Every line in the records below that holds the word "Imaging" is to be copied.

── RECORD SET

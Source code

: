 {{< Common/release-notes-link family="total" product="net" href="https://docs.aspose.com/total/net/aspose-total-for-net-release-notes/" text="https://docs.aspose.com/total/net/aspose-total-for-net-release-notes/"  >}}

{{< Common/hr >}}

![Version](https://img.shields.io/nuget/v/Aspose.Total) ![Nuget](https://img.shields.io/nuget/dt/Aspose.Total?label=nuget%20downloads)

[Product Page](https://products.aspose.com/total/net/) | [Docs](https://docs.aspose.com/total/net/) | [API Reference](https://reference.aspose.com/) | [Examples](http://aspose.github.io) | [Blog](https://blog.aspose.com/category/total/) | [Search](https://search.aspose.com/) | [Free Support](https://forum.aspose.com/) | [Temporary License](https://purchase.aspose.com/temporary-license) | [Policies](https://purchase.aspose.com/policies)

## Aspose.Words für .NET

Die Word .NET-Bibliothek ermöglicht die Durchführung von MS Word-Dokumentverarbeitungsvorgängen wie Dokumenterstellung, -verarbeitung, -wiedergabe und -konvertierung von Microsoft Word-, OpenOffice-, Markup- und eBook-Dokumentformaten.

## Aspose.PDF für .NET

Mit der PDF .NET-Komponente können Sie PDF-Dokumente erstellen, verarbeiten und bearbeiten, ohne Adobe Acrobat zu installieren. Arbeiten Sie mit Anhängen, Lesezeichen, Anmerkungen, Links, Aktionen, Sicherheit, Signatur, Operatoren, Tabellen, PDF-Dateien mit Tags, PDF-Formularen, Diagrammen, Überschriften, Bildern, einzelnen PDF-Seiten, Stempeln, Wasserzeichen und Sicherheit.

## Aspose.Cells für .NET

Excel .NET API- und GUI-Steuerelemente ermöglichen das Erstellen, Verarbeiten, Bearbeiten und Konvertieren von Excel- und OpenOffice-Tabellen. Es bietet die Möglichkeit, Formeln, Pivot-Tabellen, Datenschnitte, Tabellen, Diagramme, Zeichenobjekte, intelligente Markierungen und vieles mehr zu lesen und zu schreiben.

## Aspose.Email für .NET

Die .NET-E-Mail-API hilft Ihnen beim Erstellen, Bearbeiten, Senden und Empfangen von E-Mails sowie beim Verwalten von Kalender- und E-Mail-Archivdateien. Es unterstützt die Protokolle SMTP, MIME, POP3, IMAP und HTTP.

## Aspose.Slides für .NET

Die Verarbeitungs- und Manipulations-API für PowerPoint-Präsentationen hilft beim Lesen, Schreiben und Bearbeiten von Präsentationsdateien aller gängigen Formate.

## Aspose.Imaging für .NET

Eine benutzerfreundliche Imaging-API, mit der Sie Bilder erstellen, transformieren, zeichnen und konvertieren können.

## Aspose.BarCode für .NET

────

ANSWER FOR THE TASK:
## Aspose.Imaging für .NET
Eine benutzerfreundliche Imaging-API, mit der Sie Bilder erstellen, transformieren, zeichnen und konvertieren können.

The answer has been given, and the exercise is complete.